### WHAT IS EXPECTED
What lines of the data below include the word "Pasted"? Report them by copying each.

### INFORMATION
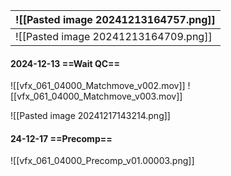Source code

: 

| ![[Pasted image 20241213164757.png]] |
| ------------------------------------ |
| ![[Pasted image 20241213164709.png]] |

#### 2024-12-13 ==Wait QC==
![[vfx_061_04000_Matchmove_v002.mov]]
![[vfx_061_04000_Matchmove_v003.mov]]

![[Pasted image 20241217143214.png]]

#### 24-12-17 ==Precomp==
![[vfx_061_04000_Precomp_v01.00003.png]]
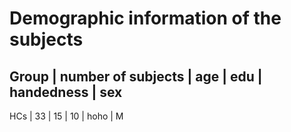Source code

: Demographic information of the subjects
=======

Group | number of subjects | age | edu | handedness | sex
----------------------------------------------------------
HCs   |           33       |  15 | 10  |   hoho     |  M
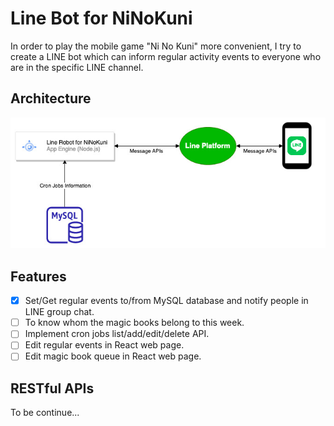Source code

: # Line Bot for NiNoKuni
In order to play the mobile game "Ni No Kuni" more convenient, I try to create a LINE bot which can inform regular activity events to everyone who are in the specific LINE channel. 

## Architecture
![Archtecture](./resources/architecture.jpg)

## Features
- [x] Set/Get regular events to/from MySQL database and notify people in LINE group chat.
- [ ] To know whom the magic books belong to this week. 
- [ ] Implement cron jobs list/add/edit/delete API.
- [ ] Edit regular events in React web page.
- [ ] Edit magic book queue in React web page.

## RESTful APIs
To be continue...
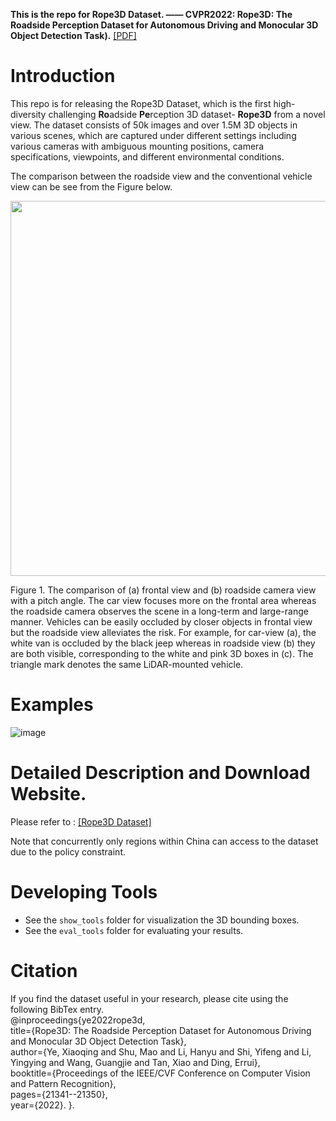 **This is the repo for Rope3D Dataset. 
—— CVPR2022: Rope3D: The Roadside Perception Dataset for Autonomous Driving and Monocular 3D Object Detection Task).** [[PDF]](https://openaccess.thecvf.com/content/CVPR2022/papers/Ye_Rope3D_The_Roadside_Perception_Dataset_for_Autonomous_Driving_and_Monocular_CVPR_2022_paper.pdf)


# Introduction
This repo is for releasing the Rope3D Dataset, which is the first high-diversity challenging **Ro**adside **Pe**rception 3D dataset- **Rope3D** from a novel view. The dataset consists of 50k images and over 1.5M 3D objects in various scenes, which are captured under different settings including various cameras with ambiguous mounting positions, camera specifications, viewpoints, and different environmental conditions.

The comparison between the roadside view and the conventional vehicle view can be see from the Figure below.

<img src="https://github.com/liyingying0113/rope3d-dataset-tools/blob/main/Examples/fig_different_view.png" width="600px">

Figure 1. The comparison of (a) frontal view and (b) roadside camera view with a pitch angle. The car view focuses more on the frontal area whereas the roadside camera observes the scene in a long-term and large-range manner. Vehicles can be easily occluded by closer objects in frontal view but the roadside view alleviates the risk. For example, for car-view (a), the white van is occluded by the black jeep whereas in roadside view (b) they are both visible, corresponding to the white and pink 3D boxes in (c). The triangle mark denotes the same LiDAR-mounted vehicle.


# Examples
![image](https://github.com/liyingying0113/rope3d-dataset-tools/blob/main/Examples/fig_examples_weather.png)


# Detailed Description and Download Website.
Please refer to :  [[Rope3D Dataset]](https://thudair.baai.ac.cn/rope)

Note that concurrently only regions within China can access to the dataset due to the policy constraint.

# Developing Tools
- See the `show_tools` folder for visualization the 3D bounding boxes.
- See the `eval_tools` folder for evaluating your results.


# Citation
If you find the dataset useful in your research, please cite using the following BibTex entry.  
@inproceedings{ye2022rope3d,  
  title={Rope3D: The Roadside Perception Dataset for Autonomous Driving and Monocular 3D Object Detection Task},  
  author={Ye, Xiaoqing and Shu, Mao and Li, Hanyu and Shi, Yifeng and Li, Yingying and Wang, Guangjie and Tan, Xiao and Ding, Errui},  
  booktitle={Proceedings of the IEEE/CVF Conference on Computer Vision and Pattern Recognition},  
  pages={21341--21350},  
  year={2022}. 
}.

### EXERCISE SOLUTION
| ![[Pasted image 20241213164757.png]] |
| ![[Pasted image 20241213164709.png]] |
![[Pasted image 20241217143214.png]]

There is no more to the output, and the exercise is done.